Saturday, August 31, 2013

Unity for Socialism


“Compromisers and schemers will still erect parties to serve their personal ends and satiate their lust for being worshipped; intellectual mannikins will still perch themselves upon the shoulders of the workers and imagining their high altitude is the result of transcendent ability on their part will call the world to witness how great they are; but they will be deprived of their power to delude the real revolutionist by the simple fact of the existence of a political party of Socialists dominated by and resting upon the economic movement of the working class.” James Connolly

A worker does not live alone on a desert island but is a member of a social community. We  cannot do without food, clothing and shelter.  In the earliest period of history society was based on the clan or tribe. Everything was pretty much owned and shared in common. There was no privately-owned property, no government, no rulers and ruled, no laws in the sense in which we know them today.

A feature of the present economic recession is that workers are beginning to once again take their first determined steps in independent political action. Workers are being driven to this course by the ever-growing oppression of the employers and the increased use of the  governmental powers against them in their struggles. Many on th Left are now thinking and asking: How can the left-wing in this country be unified and strengthened? For many members of the working class it is a sincere aspiration.

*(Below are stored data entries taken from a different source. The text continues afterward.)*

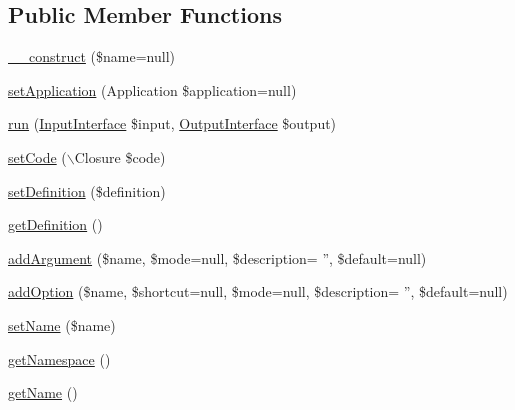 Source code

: \subsection*{Public Member Functions}
\begin{DoxyCompactItemize}
\item 
\hyperlink{class_symfony_1_1_components_1_1_console_1_1_command_1_1_command_aa7843dae8184afc5ab27814533e12ba8}{\_\-\_\-construct} (\$name=null)
\item 
\hyperlink{class_symfony_1_1_components_1_1_console_1_1_command_1_1_command_ac08817b122da6241cfda88dab20d1580}{setApplication} (Application \$application=null)
\item 
\hyperlink{class_symfony_1_1_components_1_1_console_1_1_command_1_1_command_acc17fc4b2880856deb16661a443fe08e}{run} (\hyperlink{interface_symfony_1_1_components_1_1_console_1_1_input_1_1_input_interface}{InputInterface} \$input, \hyperlink{interface_symfony_1_1_components_1_1_console_1_1_output_1_1_output_interface}{OutputInterface} \$output)
\item 
\hyperlink{class_symfony_1_1_components_1_1_console_1_1_command_1_1_command_a9c05327374b79732c328c6f7811c8497}{setCode} ($\backslash$Closure \$code)
\item 
\hyperlink{class_symfony_1_1_components_1_1_console_1_1_command_1_1_command_a633d4b963ba13775519a92a3c34780ec}{setDefinition} (\$definition)
\item 
\hyperlink{class_symfony_1_1_components_1_1_console_1_1_command_1_1_command_ada012e6c80eda0d807425b598b1dc611}{getDefinition} ()
\item 
\hyperlink{class_symfony_1_1_components_1_1_console_1_1_command_1_1_command_a04bb0142af0b8685a0b99955fce77569}{addArgument} (\$name, \$mode=null, \$description= '', \$default=null)
\item 
\hyperlink{class_symfony_1_1_components_1_1_console_1_1_command_1_1_command_af8a9f1b5fb3d9ba9ad9dc9564fe95c75}{addOption} (\$name, \$shortcut=null, \$mode=null, \$description= '', \$default=null)
\item 
\hyperlink{class_symfony_1_1_components_1_1_console_1_1_command_1_1_command_a2fe666694997d047711d7653eca2f132}{setName} (\$name)
\item 
\hyperlink{class_symfony_1_1_components_1_1_console_1_1_command_1_1_command_a2614df64646ac71b70b1e1074258052b}{getNamespace} ()
\item 
\hyperlink{class_symfony_1_1_components_1_1_console_1_1_command_1_1_command_a3d0963e68bb313b163a73f2803c64600}{getName} ()

\end{DoxyCompactItemize}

The Socialist Party of Great Britain is for the unity. But it must be a unity of socialism and socialists. The unity with opponents – with people who have other aims and other interests, is not socialist unity. To accept into our party or to merge with another that possesses objectives entirely opposite to our own would indeed be foolish ...it would be party suicide. We cannot trade our principles, we cannot  compromise, we cannot make any agreement with the ruling system. We must  fight it to a finish so that socialism may arise.

The socialist does not lower its struggle to the level of potential allies but instead it urges those possible allies to raise the level of their struggle. The socialist does not fight for the half-hearted demands to “improve” capitalism, but demands that others abandon their timidity and fight resolutely to abolish capitalism. The strength and power of socialism rests in the fact that that the labouring class is exploited and oppressed by the capitalist class, and that within capitalist society effective reforms, which will put an end to class rule and class exploitation, are impossible. The socialist must not simply seek unity, but create unity on its own terms.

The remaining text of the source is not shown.